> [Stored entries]
_ _ _ _ _ _ _

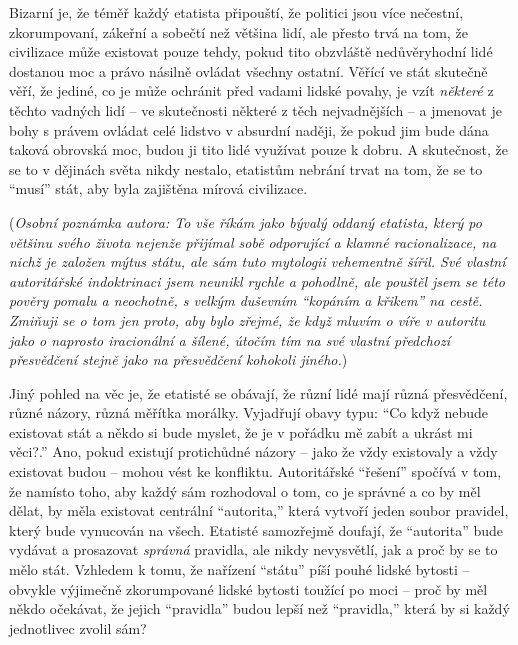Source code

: \documentclass{book}
\begin{document}
Bizarní je, že téměř každý etatista připouští, že politici jsou více nečestní, zkorumpovaní, zákeřní a sobečtí než většina lidí, ale přesto trvá na tom, že civilizace může existovat pouze tehdy, pokud tito obzvláště nedůvěryhodní lidé dostanou moc a právo násilně ovládat všechny ostatní. Věřící ve stát skutečně věří, že jediné, co je může ochránit před vadami lidské povahy, je vzít \emph{některé} z těchto vadných lidí -- ve skutečnosti některé z těch nejvadnějších -- a jmenovat je bohy s právem ovládat celé lidstvo v absurdní naději, že pokud jim bude dána taková obrovská moc, budou ji tito lidé využívat pouze k dobru. A skutečnost, že se to v dějinách světa nikdy nestalo, etatistům nebrání trvat na tom, že se to \enquote{musí} stát, aby byla zajištěna mírová civilizace.

(\emph{Osobní poznámka autora: To vše říkám jako bývalý oddaný etatista, který po většinu svého života nejenže přijímal sobě odporující a klamné racionalizace, na nichž je založen mýtus státu, ale sám tuto mytologii vehementně šířil. Své vlastní autoritářské indoktrinaci jsem neunikl rychle a pohodlně, ale pouštěl jsem se této pověry pomalu a neochotně, s velkým duševním \enquote{kopáním a křikem} na cestě. Zmiňuji se o tom jen proto, aby bylo zřejmé, že když mluvím o víře v autoritu jako o naprosto iracionální a šílené, útočím tím na své vlastní předchozí přesvědčení stejně jako na přesvědčení kohokoli jiného.})

Jiný pohled na věc je, že etatisté se obávají, že různí lidé mají různá přesvědčení, různé názory, různá měřítka morálky. Vyjadřují obavy typu: \enquote{Co když nebude existovat stát a někdo si bude myslet, že je v pořádku mě zabít a ukrást mi věci?.} Ano, pokud existují protichůdné názory -- jako že vždy existovaly a vždy existovat budou -- mohou vést ke konfliktu. Autoritářské \enquote{řešení} spočívá v tom, že namísto toho, aby každý sám rozhodoval o tom, co je správné a co by měl dělat, by měla existovat centrální \enquote{autorita,} která vytvoří jeden soubor pravidel, který bude vynucován na všech. Etatisté samozřejmě doufají, že \enquote{autorita} bude vydávat a prosazovat \emph{správná} pravidla, ale nikdy nevysvětlí, jak a proč by se to mělo stát. Vzhledem k tomu, že nařízení \enquote{státu} píší pouhé lidské bytosti -- obvykle výjimečně zkorumpované lidské bytosti toužící po moci -- proč by měl někdo očekávat, že jejich \enquote{pravidla} budou lepší než \enquote{pravidla,} která by si každý jednotlivec zvolil sám?
\end{document}
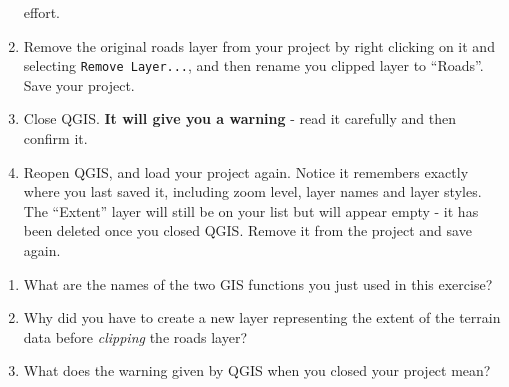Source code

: \documentclass[
  letterpaper,
  DIV=11,
  numbers=noendperiod]{scrreprt}
\begin{document}
\begin{enumerate}
  effort.
\item
  Remove the original roads layer from your project by right clicking on
  it and selecting \texttt{Remove\ Layer...}, and then rename you
  clipped layer to ``Roads''. Save your project.
\item
  Close QGIS. \textbf{It will give you a warning} - read it carefully
  and then confirm it.
\item
  Reopen QGIS, and load your project again. Notice it remembers exactly
  where you last saved it, including zoom level, layer names and layer
  styles. The ``Extent'' layer will still be on your list but will
  appear empty - it has been deleted once you closed QGIS. Remove it
  from the project and save again.
\end{enumerate}

\begin{tcolorbox}[enhanced jigsaw, coltitle=black, toprule=.15mm, breakable, opacitybacktitle=0.6, left=2mm, colback=white, leftrule=.75mm, rightrule=.15mm, colbacktitle=quarto-callout-important-color!10!white, toptitle=1mm, titlerule=0mm, colframe=quarto-callout-important-color-frame, arc=.35mm, bottomtitle=1mm, opacityback=0, bottomrule=.15mm, title=\textcolor{quarto-callout-important-color}{\faExclamation}\hspace{0.5em}{Stop and Think}]

\begin{enumerate}
\def\labelenumi{\alph{enumi})}
\item
  What are the names of the two GIS functions you just used in this
  exercise?
\item
  Why did you have to create a new layer representing the extent of the
  terrain data before \emph{clipping} the roads layer?
\item
  What does the warning given by QGIS when you closed your project mean?
\end{enumerate}

\end{tcolorbox}
\end{document}
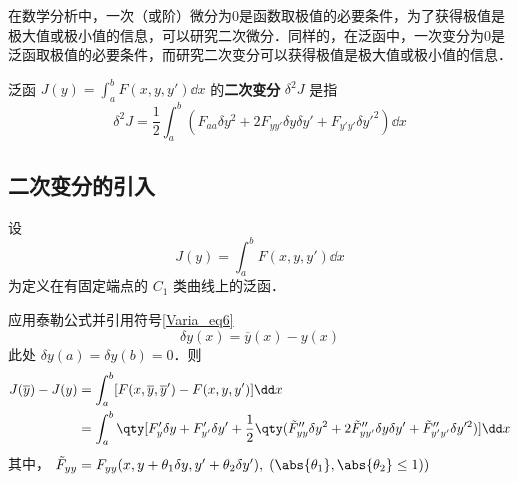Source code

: 
\begin{issues}
\issueTODO
\end{issues}

在数学分析中，一次（或阶）微分为0是函数取极值的必要条件，为了获得极值是极大值或极小值的信息，可以研究二次微分．同样的，在泛函中，一次变分为0是泛函取极值的必要条件，而研究二次变分可以获得极值是极大值或极小值的信息．

泛函 $J(y)=\int_a^bF(x,y,y')\dd x$ 的\textbf{二次变分} $\delta^2J$ 是指
\begin{equation}
\delta^2J=\frac{1}{2}\int_a^b(F_{aa}\delta y^2+2F_{yy'}\delta y\delta y'+F_{y'y'}\delta y'^2)\dd x
\end{equation}
\subsection{二次变分的引入}
设 
\begin{equation}
J(y)=\int_a^bF(x,y,y')\dd x
\end{equation}
为定义在有固定端点的 $C_1$ 类曲线上的泛函．

应用泰勒公式并引用符号\autoref{Varia_eq6}~
\begin{equation}
\delta y(x)=\overline{y}(x)-y(x)
\end{equation}
此处 $\delta y(a)=\delta y(b)=0$．则
\begin{equation}
\begin{aligned}
J(\overline{y})-J(y)&=\int_a^b[F(x,\overline{y},\overline{y}')-F(x,y,y')]\dd x\\
&=\int_a^b\qty[F'_y\delta y+F'_{y'}\delta y'+\frac{1}{2}\qty(\tilde{F}''_{yy}\delta y^2+2\tilde{F}''_{yy'}\delta y\delta y'+\tilde{F}''_{y'y'}\delta y'^2)]\dd x
\end{aligned}
\end{equation}
其中， $\tilde{F}_{yy}=F_{yy}(x,y+\theta_1\delta y,y'+\theta_2\delta y'),\;(\abs{\theta_1},\abs{\theta_2}\leq1))$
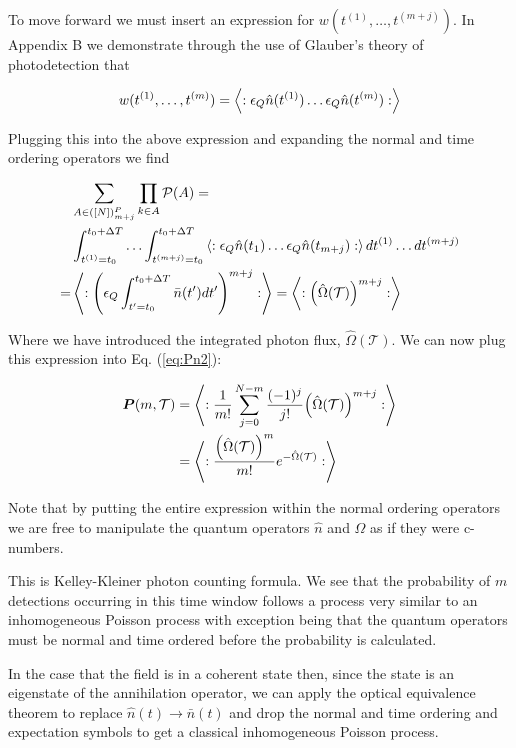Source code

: \documentclass[12pt]{article}
\newcommand{\ep}{\epsilon}
\newcommand{\bv}[1]{\boldsymbol{#1}}
\begin{document}
To move forward we must insert an expression for $w(t^{(1)}, \ldots, t^{(m+j)})$. In Appendix B we demonstrate through the use of Glauber's theory of photodetection that

\begin{align}
w(t^{(1)},\ldots,t^{(m)}) = \Braket{:\ep_Q\hat{n}(t^{(1)}) \ldots \ep_Q \hat{n}(t^{(m)}) :}
\end{align}

Plugging this into the above expression and expanding the normal and time ordering operators we find

\begin{align}
&\sum_{A \in ([N])_{m+j}^P} \prod_{k \in A} \mathcal{P}(A) =\\ &\int_{t^{(1)} = t_0}^{t_0+\Delta T} \ldots \int_{t^{(m+j)} = t_0}^{t_0+\Delta T} \Braket{:\ep_Q \hat{n}(t_1) \ldots \ep_Q \hat{n}(t_{m+j}):} dt^{(1)}\ldots dt^{(m+j)}\\
= &\Braket{:\left(\ep_Q \int_{t'=t_0}^{t_0+\Delta T} \bar{n}(t') dt' \right)^{m+j}:} = \Braket{:\Big(\hat{\Omega}(\mathcal{T})\Big)^{m+j}:}
\end{align}

Where we have introduced the integrated photon flux, $\hat{\Omega}(\mathcal{T})$. We can now plug this expression into Eq. (\ref{eq:Pn2}):

\begin{align}
\bv{P}(m,\mathcal{T}) &= \Braket{:\frac{1}{m!} \sum_{j=0}^{N-m} \frac{(-1)^j}{j!} \Big(\hat{\Omega}(\mathcal{T})\Big)^{m+j}:}\\
&= \Braket{:\frac{\Big(\hat{\Omega}(\mathcal{T})\Big)^m}{m!} e^{-\hat{\Omega}(\mathcal{T})}:}
\end{align}

Note that by putting the entire expression within the normal ordering operators we are free to manipulate the quantum operators $\hat{n}$ and $\hat{\Omega}$ as if they were c-numbers. 

This is Kelley-Kleiner photon counting formula. We see that the probability of $m$ detections occurring in this time window follows a process very similar to an inhomogeneous Poisson process with exception being that the quantum operators must be normal and time ordered before the probability is calculated.

In the case that the field is in a coherent state then, since the state is an eigenstate of the annihilation operator, we can apply the optical equivalence theorem to replace $\hat{n}(t) \rightarrow \bar{n}(t)$ and drop the normal and time ordering and expectation symbols to get a classical inhomogeneous Poisson process.
\end{document}
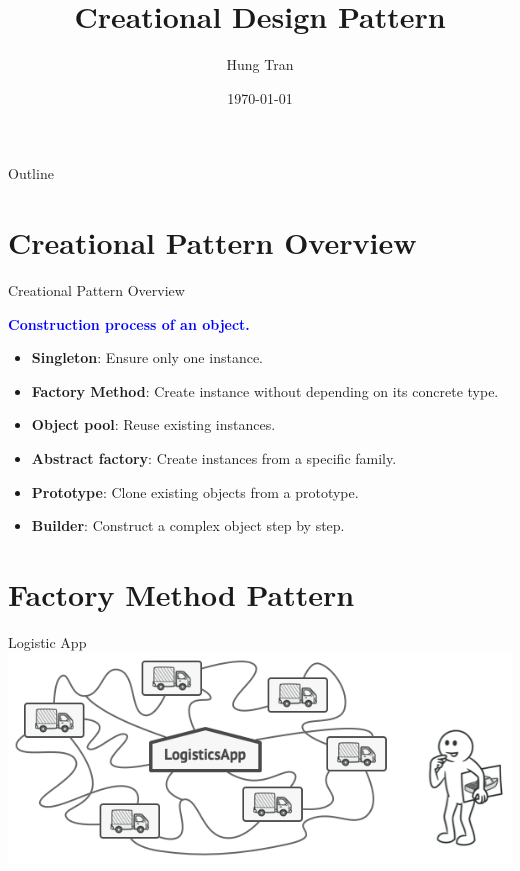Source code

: \documentclass[13pt]{beamer}
\title[Design Pattern]{Creational Design Pattern}
\author{Hung Tran}
\institute{Fpt software}
\date{\today}
\begin{document}
\begin{frame}
  \titlepage
\end{frame}

\begin{frame}{Outline}
  \tableofcontents
\end{frame}

\section{Creational Pattern Overview}

\begin{frame}{Creational Pattern Overview}
	\begin{center}
	\textcolor{blue}{\textbf{Construction process of an object.}}
	\end{center}
	\begin{itemize}
		\setlength\itemsep{1em}
		\item \textbf{Singleton}: Ensure only one instance.
		\item \textbf{Factory Method}: Create instance without depending on its concrete type.
		\item \textbf{Object pool}: Reuse existing instances.
		\item \textbf{Abstract factory}: Create instances from a specific family.
		\item \textbf{Prototype}: Clone existing objects from a prototype.
		\item \textbf{Builder}: Construct a complex object step by step.
	\end{itemize}
\end{frame}

\section{Factory Method Pattern}

\begin{frame}{Logistic App}
\includegraphics[scale=0.5]{./images/truckLogistic.png}
\end{frame}
\end{document}
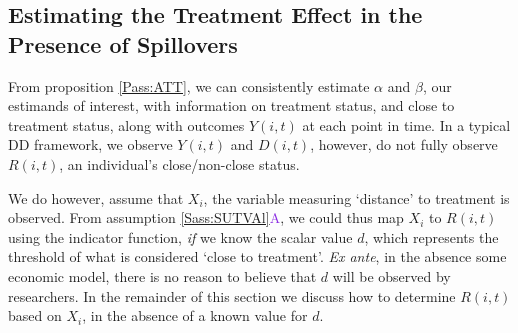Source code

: \documentclass{article}
\newcommand{\asref}[2]{\ref{#1}{\textcolor{BlueViolet}{#2}}}
\begin{document}
\begin{spacing}{1.3}
\subsection{Estimating the Treatment Effect in the Presence of Spillovers}
\label{Ssscn:TE}
From proposition \ref{Pass:ATT}, we can consistently estimate $\alpha$
and $\beta$, our estimands of interest, with information on treatment
status, and close to treatment status, along with outcomes $Y(i,t)$ at
each point in time.  In a typical DD framework, we
observe $Y(i,t)$ and $D(i,t)$, however, do not fully observe $R(i,t)$,
an individual's close/non-close status.

We do however, assume that $X_i$, the variable measuring `distance' to
treatment is observed.  From assumption \asref{Sass:SUTVAl}{A}, we could
thus map $X_i$ to $R(i,t)$ using the indicator function, \emph{if} we
know the scalar value $d$, which represents the threshold of what is
considered `close to treatment'.  \emph{Ex ante}, in the absence some
economic model, there is no reason to believe that $d$ will be
observed by researchers.  In the remainder of this section we discuss
how to determine $R(i,t)$ based on $X_i$, in the absence of a known
value for $d$.


\end{spacing}
\end{document}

_ _ _ _ _ _ _

Omit the pictures. Print, word for word, the lines from the beginning of the entries above through the line that holds "poznámka autora: To".

Source code

: \documentclass{book}
\begin{document}
Bizarní je, že téměř každý etatista připouští, že politici jsou více nečestní, zkorumpovaní, zákeřní a sobečtí než většina lidí, ale přesto trvá na tom, že civilizace může existovat pouze tehdy, pokud tito obzvláště nedůvěryhodní lidé dostanou moc a právo násilně ovládat všechny ostatní. Věřící ve stát skutečně věří, že jediné, co je může ochránit před vadami lidské povahy, je vzít \emph{některé} z těchto vadných lidí -- ve skutečnosti některé z těch nejvadnějších -- a jmenovat je bohy s právem ovládat celé lidstvo v absurdní naději, že pokud jim bude dána taková obrovská moc, budou ji tito lidé využívat pouze k dobru. A skutečnost, že se to v dějinách světa nikdy nestalo, etatistům nebrání trvat na tom, že se to \enquote{musí} stát, aby byla zajištěna mírová civilizace.

(\emph{Osobní poznámka autora: To vše říkám jako bývalý oddaný etatista, který po většinu svého života nejenže přijímal sobě odporující a klamné racionalizace, na nichž je založen mýtus státu, ale sám tuto mytologii vehementně šířil. Své vlastní autoritářské indoktrinaci jsem neunikl rychle a pohodlně, ale pouštěl jsem se této pověry pomalu a neochotně, s velkým duševním \enquote{kopáním a křikem} na cestě. Zmiňuji se o tom jen proto, aby bylo zřejmé, že když mluvím o víře v autoritu jako o naprosto iracionální a šílené, útočím tím na své vlastní předchozí přesvědčení stejně jako na přesvědčení kohokoli jiného.})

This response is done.